BACK TO THE PAST! ANSE A LA BARQUE, GUADELOUPE
- Paul Weston

- Dec 30, 2025
- 4 min read

We left Grenada about a month ago, and have been slowly working our way north, through the Windward Islands. The trip has been largely uneventful, though our attempt to leave Grenada was frustrated when the engine didn’t start – eventually traced to a defective solenoid – and the autopilot stopped working on the passage between Carriacou and Bequia. With expert advice from Cruising Association members, I soon isolated the faulty control head, and normal service was resumed. Hand steering is not for me!

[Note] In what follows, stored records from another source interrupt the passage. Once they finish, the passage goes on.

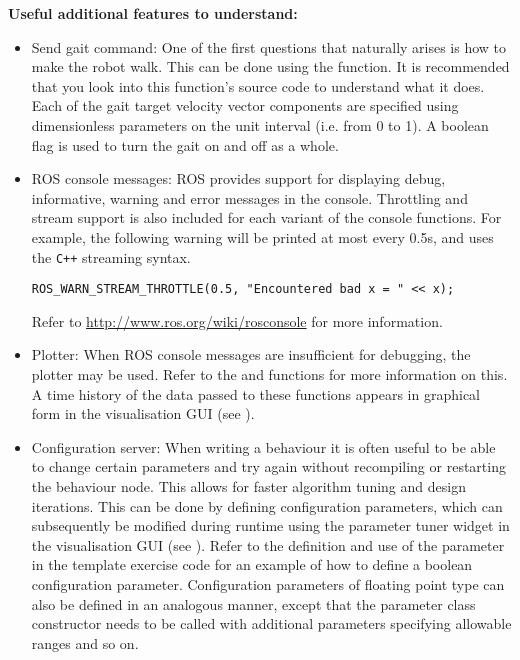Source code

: \documentclass[runningheads,a4paper,obeyspaces]{llncs}
\newcommand{\code}[1]{\protect\path{#1}}
\begin{document}
\noindent\textbf{Useful additional features to understand:}
\begin{itemize}
\setlength{\itemsep}{5pt}
\item \textsf{Send gait command}: One of the first questions that naturally
arises is how to make the robot walk. This can be done using the
\code{sendGaitCommand()} function. It is recommended that you look into this
function's source code to understand what it does. Each of the gait target
velocity vector components are specified using dimensionless parameters on the
unit interval (i.e. from 0 to 1). A boolean flag is used to turn the gait on and
off as a whole.
\item \textsf{ROS console messages}: ROS provides support for displaying debug,
informative, warning and error messages in the console. Throttling and stream
support is also included for each variant of the console functions. For example,
the following warning will be printed at most every 0.5s, and uses the
\verb!C++! streaming syntax.
\begin{verbatim}
ROS_WARN_STREAM_THROTTLE(0.5, "Encountered bad x = " << x);
\end{verbatim}
Refer to \url{http://www.ros.org/wiki/rosconsole} for more information. 
\item \textsf{Plotter}: When ROS console messages are insufficient for
debugging, the plotter may be used. Refer to the \code{plotScalar()} and
\code{plotVector()} functions for more information on this. A time history of
the data passed to these functions appears in graphical form in the
visualisation GUI (see \emph{}).
\item \textsf{Configuration server}: When writing a behaviour it is often useful
to be able to change certain parameters and try again without recompiling or
restarting the behaviour node. This allows for faster algorithm tuning and
design iterations. This can be done by defining configuration parameters, which
can subsequently be modified during runtime using the parameter tuner widget in
the visualisation GUI (see \emph{}). Refer to the
definition and use of the \code{m_be_run()} parameter in the template exercise
code for an example of how to define a boolean configuration parameter.
Configuration parameters of floating point type can also be defined in an
analogous manner, except that the parameter class constructor needs to be called
with additional parameters specifying allowable ranges and so on.
\end{itemize}
\end{document}
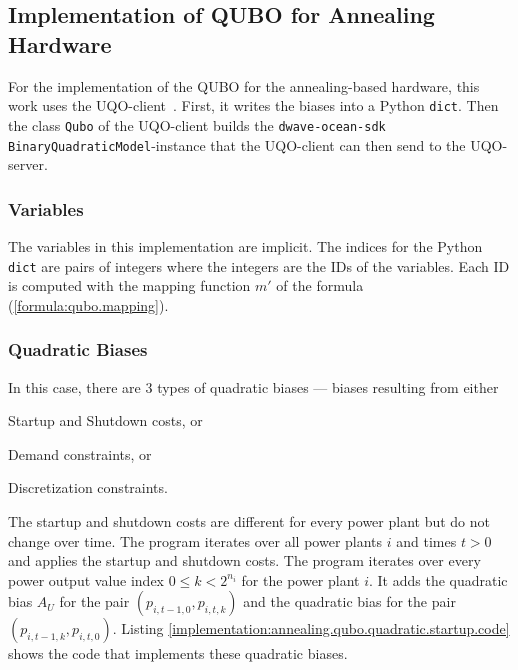 \subsection{Implementation of QUBO for Annealing Hardware}
\label{implementation:annealing.qubo}

For the implementation of the QUBO for the annealing-based hardware, this work uses the UQO-client~\cite{UQOPyPI, UQOGitHub}.
First, it writes the biases into a Python \texttt{dict}.
Then the class \texttt{Qubo} of the UQO-client builds the \texttt{dwave-ocean-sdk} \texttt{BinaryQuadraticModel}-instance that the UQO-client can then send to the UQO-server.

\subsubsection{Variables}
\label{implementation:annealing.qubo.variables}

The variables in this implementation are implicit.
The indices for the Python \texttt{dict} are pairs of integers where the integers are the IDs of the variables.
Each ID is computed with the mapping function $m'$ of the formula (\ref{formula:qubo.mapping}).

\subsubsection{Quadratic Biases}
\label{implementation:annealing.qubo.quadratic}

In this case, there are $3$ types of quadratic biases --- biases resulting from either
\begin{enumerate*}[label=(\roman*)]
  \item Startup and Shutdown costs, or
  \item Demand constraints, or
  \item Discretization constraints.
\end{enumerate*}

The startup and shutdown costs are different for every power plant but do not change over time.
The program iterates over all power plants $i$ and times $t > 0$ and applies the startup and shutdown costs.
The program iterates over every power output value index $0 \leq k < 2^{n_i}$ for the power plant $i$.
It adds the quadratic bias $A_U$ for the pair $(p_{i, t-1, 0}, p_{i, t, k})$ and the quadratic bias for the pair $(p_{i, t-1, k}, p_{i, t, 0})$.
Listing \ref{implementation:annealing.qubo.quadratic.startup.code} shows the code that implements these quadratic biases.

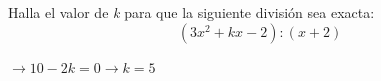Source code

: \documentclass[addpoints,spanish, 12pt,a4paper]{exam}
\begin{document}
\begin{questions}


\question[1] Halla el valor de \emph{k} para que la siguiente división sea exacta: $$(3x^2+kx-2):(x+2)$$
\begin{solution} $\to 10-2k=0 \to k=5 $ \end{solution}




\addpoints





\end{questions}
\end{document}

The passages between the islands have sometimes been boisterous, but our tactics of waiting for a slightly favourable wind slant, and starting out with two reefs in the mainsail, have been successful so far, and the boat, free of weed, has sailed very well. There have been frequent squalls, and our water collection system, which channels rain landing on part of the deck into a tank, has met most of our needs and supplements the main tanks, though we take the opportunity of filling a 20 litre water drum if we see a handy tap ashore.

Our first stop was Carriacou, which seems to be recovering well from Hurricane Beryl, and then via Bequia and St Lucia to the south of Martinique, where we spent several days anchored in Petite Anse d’Arlet. We went by bus along a narrow winding road to look at Diamond Rock from the land, and also saw the monument to the victims of a slave ship which was wrecked there in 1830. The identity of the slave ship is unknown – it must have been a blockade runner.

From the land or sea, Diamond Rock is steep and forbidding, and it is quite astonishing that Commodore Hood ever thought of fortifying it, and that Lieutenant Maurice could have realised the idea.

Petite Anse d’Arlet is close to the birthplace (or rather probable birthplace, St Lucia has a claim) of Empress Josephine, and we made several attempts to visit it, frustrated by the absence of taxis and rental cars, and by the Christmas bus schedule. On our way north along Martinique, we passed Fort de France, from under whose guns the Navy cut out the Curieux, as depicted in Mark Myer’s wonderful painting. Which features on the cover of Diamond Rock.

In the north of Martinique, we stopped at St Pierre, which in 1902 was a large and thriving town. The eruption of nearby Mount Pelee, which killed all of the inhabitants, was a disaster from which the city has never recovered, and today it is a rather sleepy place, though it does boast two supermarkets fully stocked with French food.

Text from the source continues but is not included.